* _EXERCISE REQUIREMENTS_: Show all lines from the records below in which the string "each" is present.

* _GIVEN DATA_:
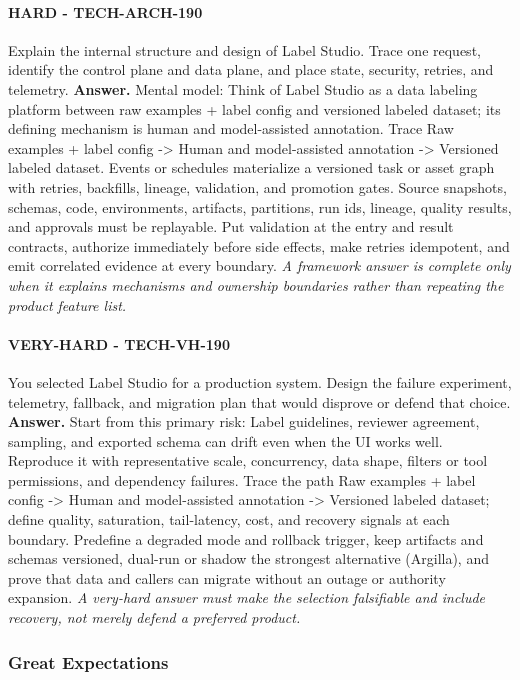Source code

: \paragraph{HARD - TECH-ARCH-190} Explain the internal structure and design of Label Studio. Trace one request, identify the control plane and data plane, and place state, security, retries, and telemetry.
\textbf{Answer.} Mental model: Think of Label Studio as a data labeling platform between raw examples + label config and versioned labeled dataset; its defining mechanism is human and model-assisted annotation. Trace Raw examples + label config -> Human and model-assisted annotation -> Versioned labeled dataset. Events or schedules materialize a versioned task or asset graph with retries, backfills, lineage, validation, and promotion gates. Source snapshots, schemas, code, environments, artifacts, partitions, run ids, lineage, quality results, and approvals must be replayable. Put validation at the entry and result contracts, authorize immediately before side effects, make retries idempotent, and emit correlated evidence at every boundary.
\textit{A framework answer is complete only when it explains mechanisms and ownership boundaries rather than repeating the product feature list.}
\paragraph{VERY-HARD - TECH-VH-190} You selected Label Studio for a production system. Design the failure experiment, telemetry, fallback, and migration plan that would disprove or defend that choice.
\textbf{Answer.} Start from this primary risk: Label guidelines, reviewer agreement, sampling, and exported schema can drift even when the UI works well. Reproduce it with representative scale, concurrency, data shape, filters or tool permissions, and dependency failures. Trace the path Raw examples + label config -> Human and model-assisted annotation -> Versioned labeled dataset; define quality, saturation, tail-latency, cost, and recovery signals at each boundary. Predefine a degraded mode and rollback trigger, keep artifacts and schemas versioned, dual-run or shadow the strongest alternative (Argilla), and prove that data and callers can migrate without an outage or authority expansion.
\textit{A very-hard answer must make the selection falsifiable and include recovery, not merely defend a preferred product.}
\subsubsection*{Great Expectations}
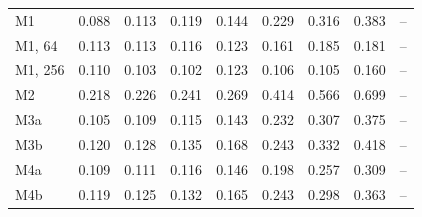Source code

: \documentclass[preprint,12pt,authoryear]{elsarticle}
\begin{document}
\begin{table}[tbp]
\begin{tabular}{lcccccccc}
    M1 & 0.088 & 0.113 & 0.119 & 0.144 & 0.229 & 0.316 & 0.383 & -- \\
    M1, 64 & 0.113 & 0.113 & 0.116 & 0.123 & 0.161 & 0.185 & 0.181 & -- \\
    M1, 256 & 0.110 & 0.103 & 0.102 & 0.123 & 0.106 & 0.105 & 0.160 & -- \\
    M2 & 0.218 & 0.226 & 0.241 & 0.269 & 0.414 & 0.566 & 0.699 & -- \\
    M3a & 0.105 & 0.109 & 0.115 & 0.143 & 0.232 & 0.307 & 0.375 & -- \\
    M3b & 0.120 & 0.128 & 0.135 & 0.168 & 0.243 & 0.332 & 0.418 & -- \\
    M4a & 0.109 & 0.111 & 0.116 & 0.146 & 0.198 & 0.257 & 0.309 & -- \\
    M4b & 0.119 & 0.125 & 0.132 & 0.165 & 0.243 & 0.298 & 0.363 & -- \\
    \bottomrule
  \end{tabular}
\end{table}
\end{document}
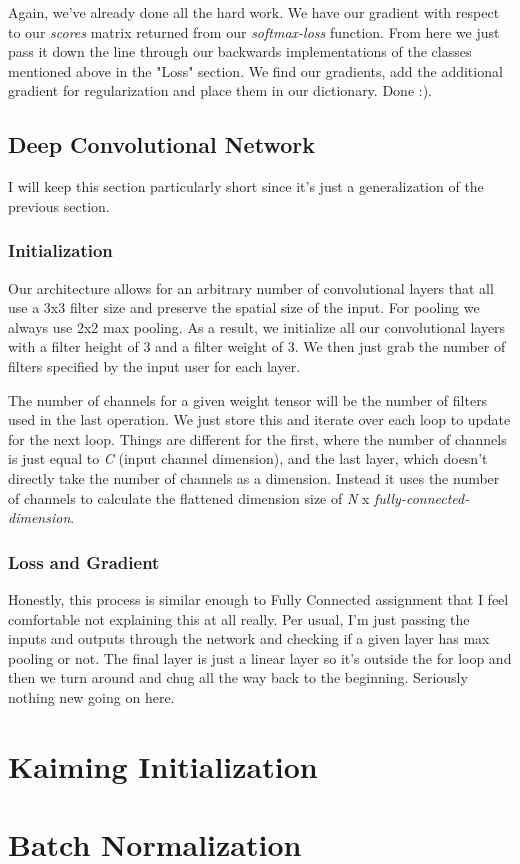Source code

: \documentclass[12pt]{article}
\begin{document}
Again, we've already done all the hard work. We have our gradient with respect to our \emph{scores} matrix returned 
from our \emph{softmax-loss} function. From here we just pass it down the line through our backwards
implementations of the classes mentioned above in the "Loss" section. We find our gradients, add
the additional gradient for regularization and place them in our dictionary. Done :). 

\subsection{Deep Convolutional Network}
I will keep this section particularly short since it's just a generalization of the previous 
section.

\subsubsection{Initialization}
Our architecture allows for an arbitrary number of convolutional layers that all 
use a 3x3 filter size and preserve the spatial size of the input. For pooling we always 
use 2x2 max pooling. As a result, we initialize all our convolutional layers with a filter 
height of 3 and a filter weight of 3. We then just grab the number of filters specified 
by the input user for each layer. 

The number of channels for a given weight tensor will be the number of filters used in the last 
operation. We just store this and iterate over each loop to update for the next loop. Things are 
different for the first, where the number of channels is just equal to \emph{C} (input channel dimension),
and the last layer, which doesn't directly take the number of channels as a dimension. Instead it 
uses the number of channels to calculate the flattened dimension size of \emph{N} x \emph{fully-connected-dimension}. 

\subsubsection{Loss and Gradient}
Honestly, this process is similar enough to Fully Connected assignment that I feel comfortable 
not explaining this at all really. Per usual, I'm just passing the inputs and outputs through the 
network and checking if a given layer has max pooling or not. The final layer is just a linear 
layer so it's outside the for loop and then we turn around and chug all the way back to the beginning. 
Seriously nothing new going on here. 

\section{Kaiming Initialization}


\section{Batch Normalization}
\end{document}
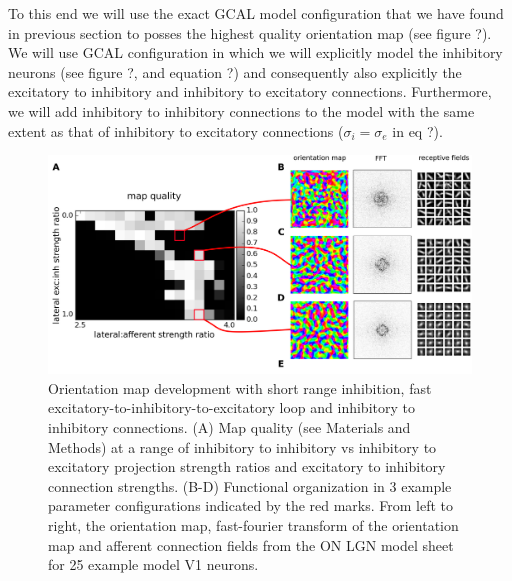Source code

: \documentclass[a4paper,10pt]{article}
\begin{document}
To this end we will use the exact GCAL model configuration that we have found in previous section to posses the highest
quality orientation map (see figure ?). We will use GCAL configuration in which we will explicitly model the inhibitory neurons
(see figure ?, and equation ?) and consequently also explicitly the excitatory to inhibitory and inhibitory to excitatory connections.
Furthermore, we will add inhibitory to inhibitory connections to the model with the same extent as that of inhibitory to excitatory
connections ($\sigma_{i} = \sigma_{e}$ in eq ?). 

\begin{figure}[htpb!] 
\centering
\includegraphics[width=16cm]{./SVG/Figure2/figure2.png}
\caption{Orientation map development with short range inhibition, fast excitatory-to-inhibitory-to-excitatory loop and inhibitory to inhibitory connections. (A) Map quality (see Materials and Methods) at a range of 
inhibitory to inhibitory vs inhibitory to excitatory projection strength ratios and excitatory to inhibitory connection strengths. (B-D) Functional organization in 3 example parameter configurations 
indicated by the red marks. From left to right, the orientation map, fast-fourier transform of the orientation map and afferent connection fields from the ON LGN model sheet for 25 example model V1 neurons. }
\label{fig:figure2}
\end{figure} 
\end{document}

* _TASK RESPONSE_:
\textbf{Answer.} Start from this primary risk: Label guidelines, reviewer agreement, sampling, and exported schema can drift even when the UI works well. Reproduce it with representative scale, concurrency, data shape, filters or tool permissions, and dependency failures. Trace the path Raw examples + label config -> Human and model-assisted annotation -> Versioned labeled dataset; define quality, saturation, tail-latency, cost, and recovery signals at each boundary. Predefine a degraded mode and rollback trigger, keep artifacts and schemas versioned, dual-run or shadow the strongest alternative (Argilla), and prove that data and callers can migrate without an outage or authority expansion.
by the input user for each layer. 
operation. We just store this and iterate over each loop to update for the next loop. Things are 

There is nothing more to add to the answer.